%%

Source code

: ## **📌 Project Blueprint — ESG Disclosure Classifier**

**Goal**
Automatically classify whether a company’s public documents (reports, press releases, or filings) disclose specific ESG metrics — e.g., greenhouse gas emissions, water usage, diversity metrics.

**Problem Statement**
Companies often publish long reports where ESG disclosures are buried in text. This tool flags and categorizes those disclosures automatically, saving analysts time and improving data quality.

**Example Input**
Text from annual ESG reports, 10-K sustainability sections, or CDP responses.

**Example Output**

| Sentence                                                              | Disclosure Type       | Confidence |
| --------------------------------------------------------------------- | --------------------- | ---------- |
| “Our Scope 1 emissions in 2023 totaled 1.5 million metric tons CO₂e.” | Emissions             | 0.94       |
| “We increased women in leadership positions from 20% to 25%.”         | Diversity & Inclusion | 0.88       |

%%
%%

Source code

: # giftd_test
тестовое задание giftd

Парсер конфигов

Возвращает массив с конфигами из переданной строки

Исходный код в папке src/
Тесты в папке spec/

%%

**Required action:** A word-for-word copy of the lines above from the one with "Automatically classify whether" through the one with "Scope 1 emissions", inclusive, is the only output wanted.

**Finished task:**
Automatically classify whether a company’s public documents (reports, press releases, or filings) disclose specific ESG metrics — e.g., greenhouse gas emissions, water usage, diversity metrics.

**Problem Statement**
Companies often publish long reports where ESG disclosures are buried in text. This tool flags and categorizes those disclosures automatically, saving analysts time and improving data quality.

**Example Input**
Text from annual ESG reports, 10-K sustainability sections, or CDP responses.

**Example Output**

| Sentence                                                              | Disclosure Type       | Confidence |
| --------------------------------------------------------------------- | --------------------- | ---------- |
| “Our Scope 1 emissions in 2023 totaled 1.5 million metric tons CO₂e.” | Emissions             | 0.94       |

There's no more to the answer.